> [Activity]:
The response should contain all of the records, copied exactly, and none of the images.
....................
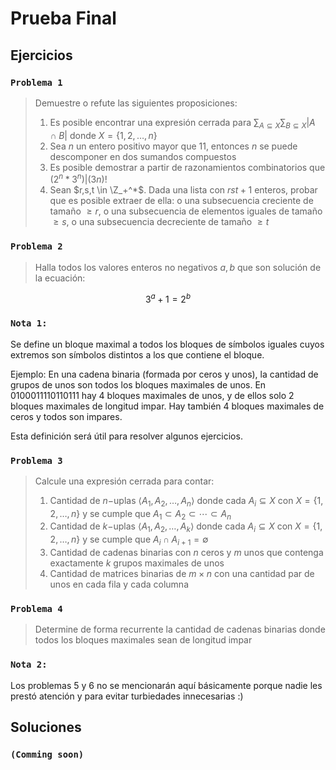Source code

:# Prueba Final

## Ejercicios

### `Problema 1`

> Demuestre o refute las siguientes proposiciones:
>
> 1. Es posible encontrar una expresión cerrada para $\sum_{A \subseteq X} \sum_{B \subseteq X} \vert A \cap B  \vert$ donde $X=\{1,2,\ldots,n\}$
> 2. Sea $n$ un entero positivo mayor que 11, entonces $n$ se puede descomponer en dos sumandos compuestos
> 3. Es posible demostrar a partir de razonamientos combinatorios que $(2^n*3^n) \vert (3n)!$
> 4. Sean $r,s,t \in \Z_+^*$. Dada una lista con $rst+1$ enteros, probar que es posible extraer de ella: o una subsecuencia creciente de tamaño $\ge r$, o una subsecuencia de elementos iguales de tamaño $\ge s$, o una subsecuencia decreciente de tamaño $\ge t$

### `Problema 2`

> Halla todos los valores enteros no negativos $a,b$ que son solución de la ecuación:

$$
3^a+1=2^b
$$

### `Nota 1:`

Se define un bloque maximal a todos los bloques de símbolos iguales cuyos extremos son símbolos distintos a los que contiene el bloque.

Ejemplo: En una cadena binaria (formada por ceros y unos), la cantidad de grupos de unos son todos los bloques maximales de unos. En 0100011110110111 hay 4 bloques maximales de unos, y de ellos solo 2 bloques maximales de longitud impar. Hay también 4 bloques maximales de ceros y todos son impares.

Esta definición será útil para resolver algunos ejercicios.

### `Problema 3`

> Calcule una expresión cerrada para contar:
>
> 1. Cantidad de $n-$uplas $\langle A_1,A_2,\ldots,A_n \rangle$ donde cada $A_i \subseteq X$ con $X=\{1,2,\ldots,n\}$ y se cumple que $A_1 \subset A_2 \subset \cdots \subset A_n$
> 2. Cantidad de $k-$uplas $\langle A_1,A_2,\ldots,A_k \rangle$ donde cada $A_i \subseteq X$ con $X=\{1,2,\ldots,n\}$ y se cumple que $A_i \cap A_{i+1}=\emptyset$
> 3. Cantidad de cadenas binarias con $n$ ceros y $m$ unos que contenga exactamente $k$ grupos maximales de unos
> 4. Cantidad de matrices binarias de $m \times n$ con una cantidad par de unos en cada fila y cada columna

### `Problema 4`

> Determine de forma recurrente la cantidad de cadenas binarias donde todos los bloques maximales sean de longitud impar

### `Nota 2:`

Los problemas 5 y 6 no se mencionarán aquí básicamente porque nadie les prestó atención y para evitar turbiedades innecesarias :)

## Soluciones

### `(Comming soon)`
....................
> [Reply]:
Source code

:# Prueba Final

## Ejercicios

### `Problema 1`

> Demuestre o refute las siguientes proposiciones:
>
> 1. Es posible encontrar una expresión cerrada para $\sum_{A \subseteq X} \sum_{B \subseteq X} \vert A \cap B  \vert$ donde $X=\{1,2,\ldots,n\}$
> 2. Sea $n$ un entero positivo mayor que 11, entonces $n$ se puede descomponer en dos sumandos compuestos
> 3. Es posible demostrar a partir de razonamientos combinatorios que $(2^n*3^n) \vert (3n)!$
> 4. Sean $r,s,t \in \Z_+^*$. Dada una lista con $rst+1$ enteros, probar que es posible extraer de ella: o una subsecuencia creciente de tamaño $\ge r$, o una subsecuencia de elementos iguales de tamaño $\ge s$, o una subsecuencia decreciente de tamaño $\ge t$

### `Problema 2`

> Halla todos los valores enteros no negativos $a,b$ que son solución de la ecuación:

$$
3^a+1=2^b
$$

### `Nota 1:`

Se define un bloque maximal a todos los bloques de símbolos iguales cuyos extremos son símbolos distintos a los que contiene el bloque.

Ejemplo: En una cadena binaria (formada por ceros y unos), la cantidad de grupos de unos son todos los bloques maximales de unos. En 0100011110110111 hay 4 bloques maximales de unos, y de ellos solo 2 bloques maximales de longitud impar. Hay también 4 bloques maximales de ceros y todos son impares.

Esta definición será útil para resolver algunos ejercicios.

### `Problema 3`

> Calcule una expresión cerrada para contar:
>
> 1. Cantidad de $n-$uplas $\langle A_1,A_2,\ldots,A_n \rangle$ donde cada $A_i \subseteq X$ con $X=\{1,2,\ldots,n\}$ y se cumple que $A_1 \subset A_2 \subset \cdots \subset A_n$
> 2. Cantidad de $k-$uplas $\langle A_1,A_2,\ldots,A_k \rangle$ donde cada $A_i \subseteq X$ con $X=\{1,2,\ldots,n\}$ y se cumple que $A_i \cap A_{i+1}=\emptyset$
> 3. Cantidad de cadenas binarias con $n$ ceros y $m$ unos que contenga exactamente $k$ grupos maximales de unos
> 4. Cantidad de matrices binarias de $m \times n$ con una cantidad par de unos en cada fila y cada columna

### `Problema 4`

> Determine de forma recurrente la cantidad de cadenas binarias donde todos los bloques maximales sean de longitud impar

### `Nota 2:`

Los problemas 5 y 6 no se mencionarán aquí básicamente porque nadie les prestó atención y para evitar turbiedades innecesarias :)

## Soluciones

### `(Comming soon)`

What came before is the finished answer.